We are a forward-thinking technology organization seeking an experienced HPC Engineer to join our team. The ideal candidate will optimize and maintain our NVIDIA GPU-based high-performance computing infrastructure while collaborating with our technical teams to maximize computational efficiency.

Position Responsibilities

Cluster Implementation and Management:
  • Administration of the CSHL HPC cluster and storage system.
  • Optimizes, installs, and maintains the HPC software (EasyBuild, Anaconda).
  • Administration of HPC workload managers (Slurm, Grid Engine).
  • Collaborates with cross-functional teams to ensure seamless integration of hardware, software, and networking components.
  • Optimizes system performance, scalability, and reliability. Optimizes GPU performance and firmware to enhance the efficiency and scalability of decentralized AI inference tasks and general performance, processing and utilization.
  • Monitors cluster performance, identifies bottlenecks, and implements performance enhancements.
  • Adheres to best practice models to improve client services including ISO 20000 practices for service and application support, problem and incident management, server technology management, identity and access management, and management of continuous improvement.
  • Provides support and/or services for provisioning, installation/configuration, and maintenance of IT server systems hardware, software, and related infrastructure in alignment with organizational goals and requirements. Supports the CSHL community to adhere to standards for configurations.
  • Participates in new initiatives such as cluster expansion and storage usage efficiency.
  • Manages the full lifecycle of hardware development, from conception through deployment and maintenance.
User Support and/or Services:
  • Creates and updates end-user HPC documentation.
  • Works closely with scientists to optimize computational workloads, data movement, and parallel processing. Trains scientists on using the cluster effectively for AI workloads.
  • Optimizes, deploys, and maintains robust software to support high-performance AI/ML computations and parallel processing.
  • Collaborates with scientists and AI/ML engineers to tailor solutions that meet the specific needs of their research
  • Provides technical support, troubleshoots issues, and addresses user queries related to the cluster.
  • Assists in developing best practices for AI model training and deployment
Service Management:
  • As a key member of the IT Systems Engineering team, provides efficient, and effective resolution of incidents, and problems with a service-centric approach ensuring the stability and performance of CSHL services.
  • Documents systems configurations, processes, and procedures to ensure reproducible, stable systems that can be efficiently supported by CHSL IT teams.
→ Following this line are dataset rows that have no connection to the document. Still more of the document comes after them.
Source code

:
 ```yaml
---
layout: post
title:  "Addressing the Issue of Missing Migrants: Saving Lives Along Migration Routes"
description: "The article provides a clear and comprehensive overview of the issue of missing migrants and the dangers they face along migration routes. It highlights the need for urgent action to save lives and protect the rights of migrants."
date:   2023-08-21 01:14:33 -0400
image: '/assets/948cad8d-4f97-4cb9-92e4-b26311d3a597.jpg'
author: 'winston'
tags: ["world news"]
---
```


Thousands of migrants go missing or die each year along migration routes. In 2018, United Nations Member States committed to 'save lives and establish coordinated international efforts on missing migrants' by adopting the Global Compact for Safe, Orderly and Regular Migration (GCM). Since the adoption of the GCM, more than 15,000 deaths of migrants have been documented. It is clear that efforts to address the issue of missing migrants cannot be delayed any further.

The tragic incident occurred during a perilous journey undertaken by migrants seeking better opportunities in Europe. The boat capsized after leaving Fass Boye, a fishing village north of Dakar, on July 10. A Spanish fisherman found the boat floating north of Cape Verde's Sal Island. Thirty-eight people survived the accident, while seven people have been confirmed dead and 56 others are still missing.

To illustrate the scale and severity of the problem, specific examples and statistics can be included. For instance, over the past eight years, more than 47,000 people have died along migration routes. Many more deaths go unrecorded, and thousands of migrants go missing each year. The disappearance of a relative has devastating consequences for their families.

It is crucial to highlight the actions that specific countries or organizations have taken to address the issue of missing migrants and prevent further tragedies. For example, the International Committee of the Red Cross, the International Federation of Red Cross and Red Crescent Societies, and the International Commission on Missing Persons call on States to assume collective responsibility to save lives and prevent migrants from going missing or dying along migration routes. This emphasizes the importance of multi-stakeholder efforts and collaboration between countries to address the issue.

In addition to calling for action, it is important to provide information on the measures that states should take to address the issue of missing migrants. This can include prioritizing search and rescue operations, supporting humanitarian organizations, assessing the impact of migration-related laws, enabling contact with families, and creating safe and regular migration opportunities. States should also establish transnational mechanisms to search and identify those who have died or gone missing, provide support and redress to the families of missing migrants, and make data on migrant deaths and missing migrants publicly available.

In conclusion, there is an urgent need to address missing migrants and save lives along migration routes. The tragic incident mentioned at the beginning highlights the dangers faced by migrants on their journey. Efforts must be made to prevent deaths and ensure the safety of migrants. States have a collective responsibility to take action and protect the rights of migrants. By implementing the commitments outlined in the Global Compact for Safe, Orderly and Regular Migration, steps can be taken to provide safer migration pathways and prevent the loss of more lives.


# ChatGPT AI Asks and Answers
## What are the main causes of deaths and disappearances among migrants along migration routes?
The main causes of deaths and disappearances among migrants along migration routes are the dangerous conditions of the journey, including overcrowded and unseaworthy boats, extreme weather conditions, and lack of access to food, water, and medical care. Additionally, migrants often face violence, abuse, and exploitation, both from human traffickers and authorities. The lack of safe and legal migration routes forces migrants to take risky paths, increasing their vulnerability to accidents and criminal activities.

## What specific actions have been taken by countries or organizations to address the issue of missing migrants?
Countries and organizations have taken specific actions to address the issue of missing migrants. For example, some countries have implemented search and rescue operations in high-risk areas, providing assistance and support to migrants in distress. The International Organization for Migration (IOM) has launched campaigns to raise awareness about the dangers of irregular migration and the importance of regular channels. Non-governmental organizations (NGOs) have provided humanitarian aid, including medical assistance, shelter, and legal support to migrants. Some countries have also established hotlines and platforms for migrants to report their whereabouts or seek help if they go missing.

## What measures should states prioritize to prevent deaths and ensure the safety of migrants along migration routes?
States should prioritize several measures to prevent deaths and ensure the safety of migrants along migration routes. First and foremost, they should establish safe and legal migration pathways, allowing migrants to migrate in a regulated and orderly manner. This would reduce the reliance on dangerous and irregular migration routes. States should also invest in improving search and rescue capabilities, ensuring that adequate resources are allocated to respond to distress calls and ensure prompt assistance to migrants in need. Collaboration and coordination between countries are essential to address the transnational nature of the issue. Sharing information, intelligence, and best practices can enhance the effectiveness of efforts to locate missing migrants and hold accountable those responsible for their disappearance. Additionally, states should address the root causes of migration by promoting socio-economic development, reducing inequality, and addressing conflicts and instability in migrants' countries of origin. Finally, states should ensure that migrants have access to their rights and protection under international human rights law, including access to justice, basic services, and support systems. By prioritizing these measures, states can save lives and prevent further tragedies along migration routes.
Works with other CSHL IT teams to assure knowledge transfer resulting in effective resolution of problems.
  • Contributes to the continual improvement of effective management of issues and incidents. Collaborates with other members of the Systems Engineering team to establish and monitor key performance indicators (KPIs) to measure systems and identify areas for improvement.
  • Maintains current knowledge of key technology trends, proactively preparing to assist the community with recommendations.
  • Communicates with and builds strong collaborative relationships with key stakeholders.
Vendor Management:
  • Coordinates with vendors and/or other CSHL teams to aid the procurement of necessary hardware, software, and services, ensuring cost-effective solutions that align with business needs.
Position Requirements

EDUCATION:
  • Bachelor's degree in information technology, computer science, or a related field (or equivalent combination of education and work experience).
EXPERIENCE:
  • 2+ years of experience in GPU computing, with a focus on performance optimization and parallel programming.
  • Proficiency in GPU programming languages such as CUDA.
  • Strong understanding of computer architecture, memory systems and parallel algorithms.
  • Experience with profiling and debugging tools for GPU applications desired, such as NVIDIA Nsignt.IT system administration and in IT server infrastructure operations.
  • IT Systems Engineering experience, including incident, problem, and request management processes.
  • Strong verbal and written communication skills, including ability to communicate, motivate, and collaborate effectively with diverse groups of people.
  • Ability to troubleshoot and support/drive issues to resolution, including root cause analysis.
SKILLS:
  • Motivated, friendly, committed, and energetic self-starter, dedicated to providing high quality and responsive IT services.
  • Excellent organization, documentation, time management and prioritization skills to manage multiple projects, locations, and technology needs.
  • Ability to maintain problem oversight and manage multiple simultaneous project tasks, prioritizing demands across functional work areas.
  • Ability to establish a practical working knowledge of CSHL business processes, interacting with key users to recommend solutions that best meet the strategic needs.
  • Has a mindset to improve standards, simplify, enhance functionality and/or transition to solutions to improve supportability.

Salary - 90-100K

#tech
IND123
#LI-KD1

  • Cold Spring Harbor, New York, United States Crossfire Consulting Full time

    Data Science Infrastructure Engineer PositionCrossfire Consulting is looking for a skilled Data Science Infrastructure Engineer to enhance our HPC capabilities in Cold Spring Harbor, NY.Job Description:As a key member of our technology organization, you will be responsible for optimizing and maintaining our NVIDIA GPU-based high-performance computing...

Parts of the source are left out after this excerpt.